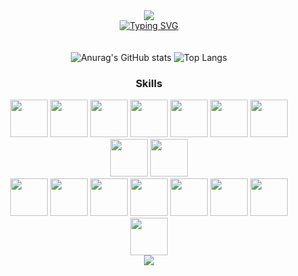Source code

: <div align="center">
  <img src="https://capsule-render.vercel.app/api?type=waving&color=00CD0BFF&height=150&section=header">
</div>

<div align="center">
  <a href="https://git.io/typing-svg"><img src="https://readme-typing-svg.demolab.com?font=Fira+Code&weight=100&size=30&pause=1000&color=00CD0B&background=005F7100&center=true&vCenter=true&width=610&lines=Hello!+My+name+is+F%C3%A1bio+Casagrande+;I'm+a+Brazilian+Developer+Student.;Be+Welcome!+%3AD" alt="Typing SVG" /></a>
</div>
</br></br>
<div align="center">
  <img src="https://github-readme-stats.vercel.app/api?username=fabin0casa&show_icons=true&theme=transparent&hide_border=true&title_color=00CD0BFF&text_color=0f810f&icon_color=71C771" alt="Anurag's GitHub stats" max-width: 300px; height: 250px"/>
  <img src="https://github-readme-stats.vercel.app/api/top-langs/?username=fabin0casa&layout=donut&theme=transparent&hide_border=true&title_color=00CD0BFF&text_color=71C771&icon_color=71C771" alt="Top Langs" max-width: 300px; height: 250px"/>
</div>


<div align="center">
  <h3><strong>Skills</strong></h3>
</div>


<div align="center">
  <img src ="https://upload.wikimedia.org/wikipedia/commons/thumb/3/38/HTML5_Badge.svg/2048px-HTML5_Badge.svg.png" style="height: 60px">
  <img src ="https://upload.wikimedia.org/wikipedia/commons/thumb/6/62/CSS3_logo.svg/2048px-CSS3_logo.svg.png" style="height: 60px">
  <img src ="https://user-images.githubusercontent.com/25181517/117447155-6a868a00-af3d-11eb-9cfe-245df15c9f3f.png" style="height: 60px">
  <img src ="https://user-images.githubusercontent.com/25181517/183898054-b3d693d4-dafb-4808-a509-bab54cf5de34.png" style="height: 60px">
  <img src ="https://media.licdn.com/dms/image/v2/C5112AQExUeu0Uwrxdg/article-cover_image-shrink_720_1280/article-cover_image-shrink_720_1280/0/1555853756108?e=2147483647&v=beta&t=N96fwDtStzXrEpQh9sTr9VUOmtLYGL3jNvK0QvobxuU" style="height: 60px">
  <img src ="https://cdn-icons-png.flaticon.com/512/226/226777.png" style="height: 60px">
  <img src ="https://github.com/user-attachments/assets/6a3c4ab9-8bfe-42d1-bc5d-5fe770e11f51" style="height: 60px">
  <img src ="https://upload.wikimedia.org/wikipedia/commons/thumb/2/27/PHP-logo.svg/711px-PHP-logo.svg.png" style="height: 60px">
  <img src ="https://raw.githubusercontent.com/isocpp/logos/master/cpp_logo.png" style="height: 60px">
  </br>
  <img src ="https://github.com/user-attachments/assets/06851a6c-5780-4b9c-b89d-af3b4e605636" style="height: 60px">
  <img src ="https://github.com/user-attachments/assets/8e96cc9f-edc3-4c36-bd9a-ec1d918e8a45" style="height: 60px">
  <img src ="https://cdn-icons-png.flaticon.com/512/5968/5968313.png" style="height: 60px">
  <!-- <img src ="https://github.com/user-attachments/assets/5358822c-2ade-4a5c-9a6f-bcbf5939b620" style="height: 60px"> -->
  <!-- <img src ="https://github.com/user-attachments/assets/d7939a26-7ba0-436c-8b87-9afa8f23eaae" style="height: 60px"> -->
  <img src ="https://github.com/user-attachments/assets/d2554c84-b866-42e1-b96c-3267fbc47518" style="height: 60px">
  <img src ="https://user-images.githubusercontent.com/25181517/192108891-d86b6220-e232-423a-bf5f-90903e6887c3.png" style="height: 60px">
  <img src ="https://www.northware.mx/wp-content/uploads/2022/09/northware-microsoft-power-bi-logo.png" style="height: 60px">
  <img src ="https://github.com/user-attachments/assets/6fc34a90-c4aa-4b9f-acd9-123f35f92b6a" style="height: 60px">
  <img src ="https://upload.wikimedia.org/wikipedia/commons/thumb/c/cf/Eclipse-SVG.svg/1024px-Eclipse-SVG.svg.png" style="height: 60px">
</div>

<div align="center">
  <img src ="https://capsule-render.vercel.app/api?type=waving&color=00CD0BFF&height=150&section=footer">
</div>
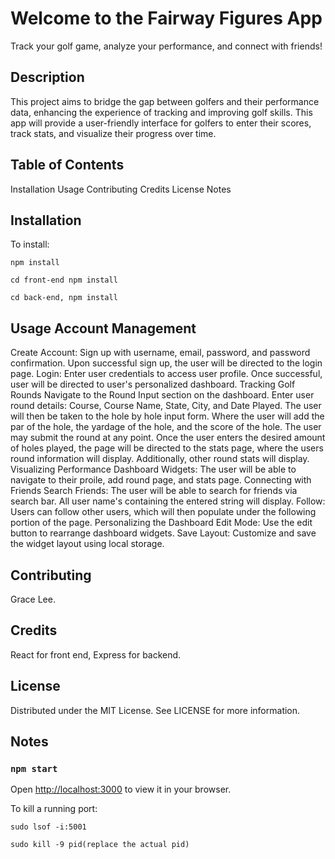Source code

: # Welcome to the Fairway Figures App

Track your golf game, analyze your performance, and connect with friends!

## Description 
This project aims to bridge the gap between golfers and their performance data, enhancing the experience of tracking and improving golf skills. This app will provide a user-friendly interface for golfers to enter their scores, track stats, and visualize their progress over time.


## Table of Contents
  Installation
  Usage
  Contributing
  Credits
  License
  Notes

## Installation
To install: 

    npm install

    cd front-end npm install

    cd back-end, npm install

## Usage Account Management
  Create Account: Sign up with username, email, password, and password confirmation. Upon successful sign up, the user will be directed to the login page.
  Login: Enter user credentials to access user profile. Once successful, user will be directed to user's personalized dashboard.
Tracking Golf Rounds
  Navigate to the Round Input section on the dashboard.
  Enter user round details: Course, Course Name, State, City, and Date Played. The user will then be taken to the hole by hole input form. Where the user will add the par of the hole, the yardage of the hole, and the score of the hole. 
  The user may submit the round at any point. Once the user enters the desired amount of holes played, the page will be directed to the stats page, where the users round information will display. Additionally, other round stats will display. 
Visualizing Performance
  Dashboard Widgets: The user will be able to navigate to their proile, add round page, and stats page.
Connecting with Friends
  Search Friends: The user will be able to search for friends via search bar. All user name's containing the entered string will display. 
  Follow: Users can follow other users, which will then populate under the following portion of the page. 
Personalizing the Dashboard
  Edit Mode: Use the edit button to rearrange dashboard widgets.
  Save Layout: Customize and save the widget layout using local storage.

## Contributing 
Grace Lee.

## Credits 
React for front end, Express for backend. 

## License 
Distributed under the MIT License. See LICENSE for more information.

## Notes
### `npm start`

Open [http://localhost:3000](http://localhost:3000) to view it in your browser.

To kill a running port: 

    sudo lsof -i:5001

    sudo kill -9 pid(replace the actual pid)
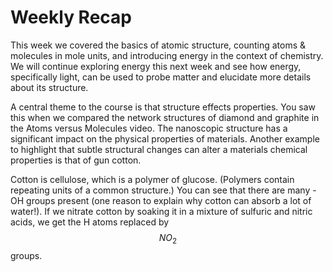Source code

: # Weekly Recap


This week we covered the basics of atomic structure, counting atoms & molecules in mole units, and introducing energy in the context of chemistry.  We will continue exploring energy this next week and see how energy, specifically light, can be used to probe matter and elucidate more details about its structure.

A central theme to the course is that structure effects properties.  You saw this when we compared the network structures of diamond and graphite in the Atoms versus Molecules video.  The nanoscopic structure has a significant impact on the physical properties of materials.  Another example to highlight that subtle structural changes can alter a materials chemical properties is that of gun cotton.

Cotton is cellulose, which is a polymer of glucose.  (Polymers contain repeating units of a common structure.)  You can see that there are many -OH groups present (one reason to explain why cotton can absorb a lot of water!).  If we nitrate cotton by soaking it in a mixture of sulfuric and nitric acids, we get the H atoms replaced by $$NO_2$$ groups.

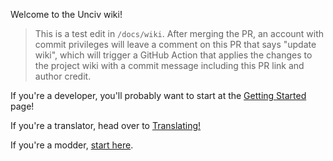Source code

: Welcome to the Unciv wiki!

> This is a test edit in `/docs/wiki`. After merging the PR, an account with commit privileges will leave a comment on this PR that says "update wiki", which will trigger a GitHub Action that applies the changes to the project wiki with a commit message including this PR link and author credit.

If you're a developer, you'll probably want to start at the [Getting Started](./Getting-Started.md) page!

If you're a translator, head over to [Translating!](./Translating.md)

If you're a modder, [start here](./Mods.md).
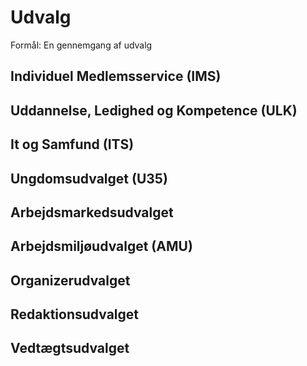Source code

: # Udvalg

Formål: En gennemgang af udvalg

## Individuel Medlemsservice (IMS)

## Uddannelse, Ledighed og Kompetence (ULK)

## It og Samfund (ITS)

## Ungdomsudvalget (U35)

## Arbejdsmarkedsudvalget

## Arbejdsmiljøudvalget (AMU)

## Organizerudvalget

## Redaktionsudvalget

## Vedtægtsudvalget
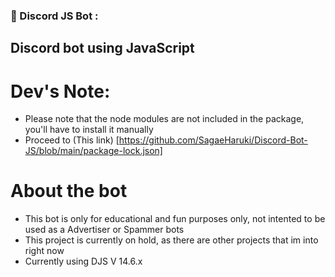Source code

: ### 🔨 Discord JS Bot :
Discord bot using JavaScript
---

<h1>Dev's Note:</h1>

- Please note that the node modules are not included in the package, you'll have to install it manually
- Proceed to (This link) [https://github.com/SagaeHaruki/Discord-Bot-JS/blob/main/package-lock.json]

<h1>About the bot</h1>

- This bot is only for educational and fun purposes only, not intented to be used as a Advertiser or Spammer bots
- This project is currently on hold, as there are other projects that im into right now
- Currently using DJS V 14.6.x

▶ WORK INSTRUCTIONS
Look above for the line holding "### 🔨 Discord". Print it and every line after it, exactly, through the line holding "- This bot is".

▶ WRITTEN RESPONSE
: ### 🔨 Discord JS Bot :
Discord bot using JavaScript
---

<h1>Dev's Note:</h1>

- Please note that the node modules are not included in the package, you'll have to install it manually
- Proceed to (This link) [https://github.com/SagaeHaruki/Discord-Bot-JS/blob/main/package-lock.json]

<h1>About the bot</h1>

- This bot is only for educational and fun purposes only, not intented to be used as a Advertiser or Spammer bots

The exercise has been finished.